Несколько дней после этого не разговаривали. Но в отсутствие Мухаббат Каромат продолжала тайком бегать в садик, чтобы глянуть на Адхамджона, приласкать его. Мухаббат понимала, что незаслуженно обидела подругу, и шла на всяческие хитрости и уловки, чтобы загладить свою вину. И своего добилась. Каромат снова не спускала с рук Адхамджона и, конечно, снова доводила его до слёз своими безудержными ласками.
… Дойдя до перекрёстка, Каромат поцеловала мальчонку в щёчку. Потом ущипнула его за кончик носа, снова поцеловала, снова ущипнула. И так, пока ребёнок не расплакался.
— Да что же это ты так мучаешь мальчишку?! — а на этот раз не выдержала Мухаббат.
— Ты пожелала, и райхоп расцвёл в твоём саду, но никому другому красотой его не насладиться, — неожиданно стихами заговорила Каромат. — Хоть сгори я от любви, а всё-таки он не мой. Чуть помучаешь его любя, туг же упрёки на тебя градом сыплются. Был бы мой, я бы уж всласть наслушалась, как он плачет.

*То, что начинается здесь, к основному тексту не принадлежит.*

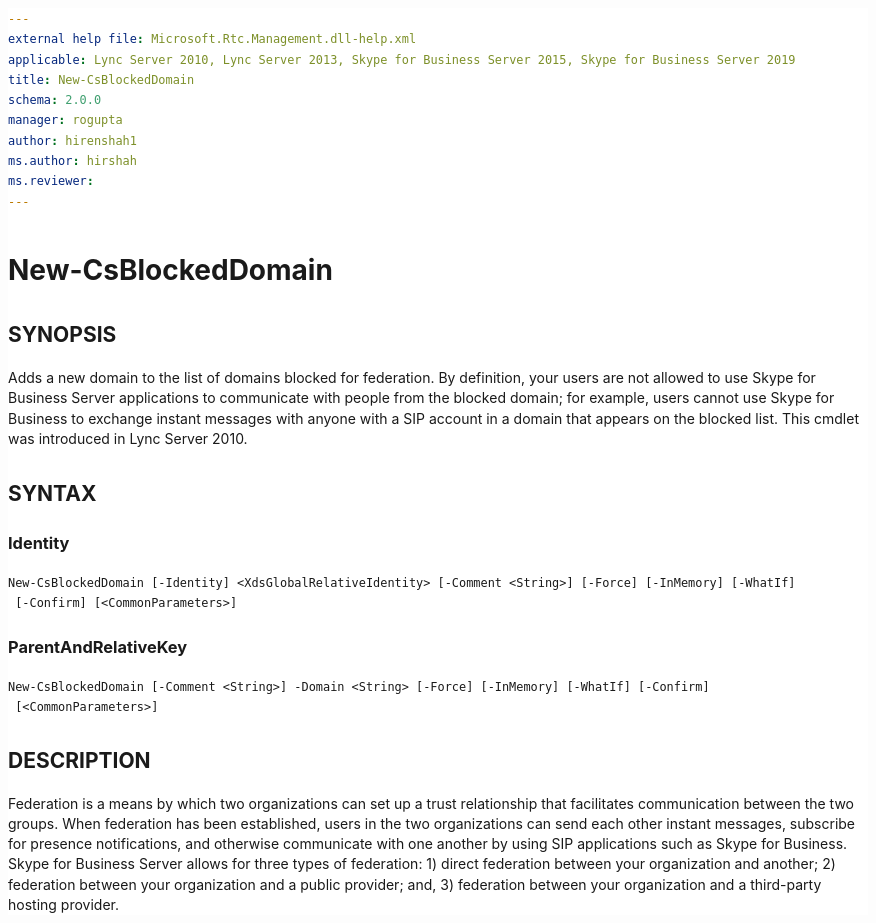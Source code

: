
 ```yaml
---
external help file: Microsoft.Rtc.Management.dll-help.xml
applicable: Lync Server 2010, Lync Server 2013, Skype for Business Server 2015, Skype for Business Server 2019
title: New-CsBlockedDomain
schema: 2.0.0
manager: rogupta
author: hirenshah1
ms.author: hirshah
ms.reviewer:
---
```


# New-CsBlockedDomain

## SYNOPSIS

Adds a new domain to the list of domains blocked for federation.
By definition, your users are not allowed to use Skype for Business Server applications to communicate with people from the blocked domain; for example, users cannot use Skype for Business to exchange instant messages with anyone with a SIP account in a domain that appears on the blocked list.
This cmdlet was introduced in Lync Server 2010.



## SYNTAX

### Identity
```
New-CsBlockedDomain [-Identity] <XdsGlobalRelativeIdentity> [-Comment <String>] [-Force] [-InMemory] [-WhatIf]
 [-Confirm] [<CommonParameters>]
```

### ParentAndRelativeKey
```
New-CsBlockedDomain [-Comment <String>] -Domain <String> [-Force] [-InMemory] [-WhatIf] [-Confirm]
 [<CommonParameters>]
```

## DESCRIPTION

Federation is a means by which two organizations can set up a trust relationship that facilitates communication between the two groups.
When federation has been established, users in the two organizations can send each other instant messages, subscribe for presence notifications, and otherwise communicate with one another by using SIP applications such as Skype for Business.
Skype for Business Server allows for three types of federation: 1) direct federation between your organization and another; 2) federation between your organization and a public provider; and, 3) federation between your organization and a third-party hosting provider.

Каромат передала мальчишку Мухаббат и бросилась догонять ушедших вперёд подруг.
Адхамджон плакал недолго. Оказавшись на руках у матери, он всхлипнул ещё несколько раз и успокоился.
Едва придя домой, Мухаббат почувствовала, что у Рустама плохое настроение. Сразу расспрашивать мужа о причинах она не решилась. Молча поужинали, попили чаю. Тётушка Хаджия ушла к себе в комнату. Мухаббат убрала со стола, уложила сынишку спать и только тогда присела рядом с мужем. Начала издалека:
— Ну, что там говорили в собесе?
— Да ничего… Всё нормально, — нехотя ответил Рустам…
Мухаббат встала, подошла к печке и сияла с неё човгун — металлический кувшин, в котором кипятят воду для чая. Разгребла в печке золу, подбросила туда несколько кусков угля, и снова поставила кувшин на место. Вернувшись к мужу, спросила напрямик:
— Чем вы расстроены? Что-нибудь случилось?
— Ничего не случилось. Говорить не стоит…
Рустаму не хотелось рассказывать о несуразной болтовне Максума-бобо. Какая нужда и жене причинять душевную боль? И так она смертельно устаёт каждый день. Вместо того, чтобы дать ей отдохнуть, он ещё станет травить ей сердце собственной болью!
Однако Мухаббат была настойчива:
— Нет, не говорите, я же чувствую, что случилось что-то. Иначе вы не были бы в таком подавленном настроении!
— Странные ты вещи говоришь, Мухаббат! Когда это я смеялся и резвился, словно младенец беспечный? В моём положении…
— В таком случае, Рустам-ака, вы и меня за ребёнка не считайте. Кому же вы ещё расскажете о горестях своих, если не мне?
— Хотел его палкой стукнуть как следует, да побоялся, как бы сослепу в кого другого не угодить, — пересилив себя, заговорил Рустам.
— Кого?
Рустам взволнованно и сбивчиво рассказал о случившемся на полевом стане, о цинизме Максума-бобо, предложившего ему «переквалифицироваться» в имама или суфия. Даже великодушно брался обучить его «своей науке». При этих словах у Рустама слёзы подступили к горлу. Закусив до боли губу, он обессиленно положил голову па плечо Мухаббат.